Cloud computing and AI are two of the most important and impactful technologies in our era. However, it is not necessarily better to combine these two if we don’t know how to do it right. In fact, some IT experts are warning that cloud availability may worsen AI bias issues.
Research firm Gartner estimated that by 2022, 85 percent of AI projects will produce incorrect outcomes because of bias issues. The biased AI can originate from biased data, algorithms, or its creators and management teams. According to a survey by Gallup, 85 percent of Americans are using at least one AI-enabled device, program or service in their everyday life.
Biased AI and machine learning models have been a major concern in the field for a while. These technologies have wonderful computing ability; nonetheless, what they know is taught by humans. And as we all know, humans are biased and carry a lot of stereotypes. Therefore, it is not difficult to understand why AI can be so biased that it makes erroneous decisions that affect human life tremendously.
When the world is moving to the cloud, AI systems also have to follow the flow. Hosting AI systems in the cloud is cheaper and more efficiently for the owners. More companies can afford AI and they all want a piece of the hot technological advancement. The increase of AI systems may sound great; however, it creates another problem.
The growth of AI adoption is high but the number of qualified AI professionals can’t keep pace with it. As a result, besides the intrinsic bias we already have, we can now expect more mistakes caused by the unqualified AI recruits.
Of course, we can’t blame cloud computing for extravagating the bias problems in AI systems. After all, cloud computing only helps to make AI cheaper and available to a broader user base. The underlying problems are the skills gap, quantity and quality of the workforce, as well as the principles and ethical issues in the development and management of AI systems.
Take Google Images for example. A study in 2015 recorded when the image results for keyword “CEO” included only 11 percent of images were women. The ratio results from the deeply rooted social stereotype that men tend to hold higher positions than women in the corporate setting. There are various examples proving that AI systems learn popular biases from its creators and owners.

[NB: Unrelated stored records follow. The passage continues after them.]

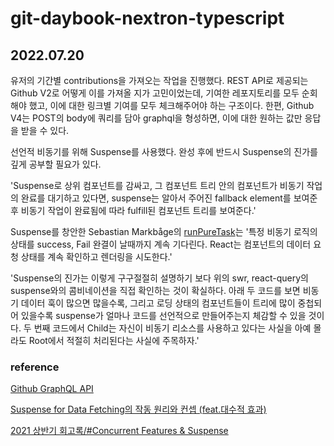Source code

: # git-daybook-nextron-typescript

## 2022.07.20

유저의 기간별 contributions을 가져오는 작업을 진행했다.
REST API로 제공되는 Github V2로 어떻게 이를 가져올 지가
고민이었는데, 기여한 레포지토리를 모두 순회해야 했고, 이에 대한
링크별 기여를 모두 체크해주어야 하는 구조이다.
한편, Github V4는 POST의 body에 쿼리를 담아 graphql을
형성하면, 이에 대한 원하는 값만 응답을 받을 수 있다.

선언적 비동기를 위해 Suspense를 사용했다.
완성 후에 반드시 Suspense의 진가를 깊게 공부할 필요가 있다.

'Suspense로 상위 컴포넌트를 감싸고, 그 컴포넌트 트리 안의
컴포넌트가 비동기 작업의 완료를 대기하고 있다면,
suspense는 알아서 주어진 fallback element를
보여준 후 비동기 작업이 완료됨에 따라 fulfill된 컴포넌트
트리를 보여준다.'

Suspense를 창안한 Sebastian Markbåge의 [runPureTask](https://gist.github.com/sebmarkbage/2c7acb6210266045050632ea611aebee)는
'특정 비동기 로직의 상태를 success, Fail 완결이 날때까지
계속 기다린다. React는 컴포넌트의 데이터 요청 상태를 계속 확인하고 렌더링을 시도한다.'

'Suspense의 진가는 이렇게 구구절절히 설명하기 보다 위의 swr, react-query의 suspense와의 콤비네이션을 직접 확인하는 것이 확실하다. 아래 두 코드를 보면 비동기 데이터 훅이 많으면 많을수록, 그리고 로딩 상태의 컴포넌트들이 트리에 많이 중첩되어 있을수록 suspense가 얼마나 코드를 선언적으로 만들어주는지 체감할 수 있을 것이다. 두 번째 코드에서 Child는 자신이 비동기 리소스를 사용하고 있다는 사실을 아예 몰라도 Root에서 적절히 처리된다는 사실에 주목하자.'

### reference

[Github GraphQL API](https://docs.github.com/en/graphql)

[Suspense for Data Fetching의 작동 원리와 컨셉 (feat.대수적 효과)](https://maxkim-j.github.io/posts/suspense-argibraic-effect)

[2021 상반기 회고록/#Concurrent Features & Suspense](https://blog.appleseed.dev/post/2021-spring-retrospection/#concurrent-features--suspense)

If organizations leverage biased AI systems, they will end up with biased decisions. That can hurt the service targets or the organizations themselves. Therefore, it is vital that companies understand the risk of using biased AI and have solutions to avoid falling into this trap. If everyone in the AI ecosystem is conscious of the bias issue in AI, we can soon resolve the problem of biased AI or at least minimize the damage of it.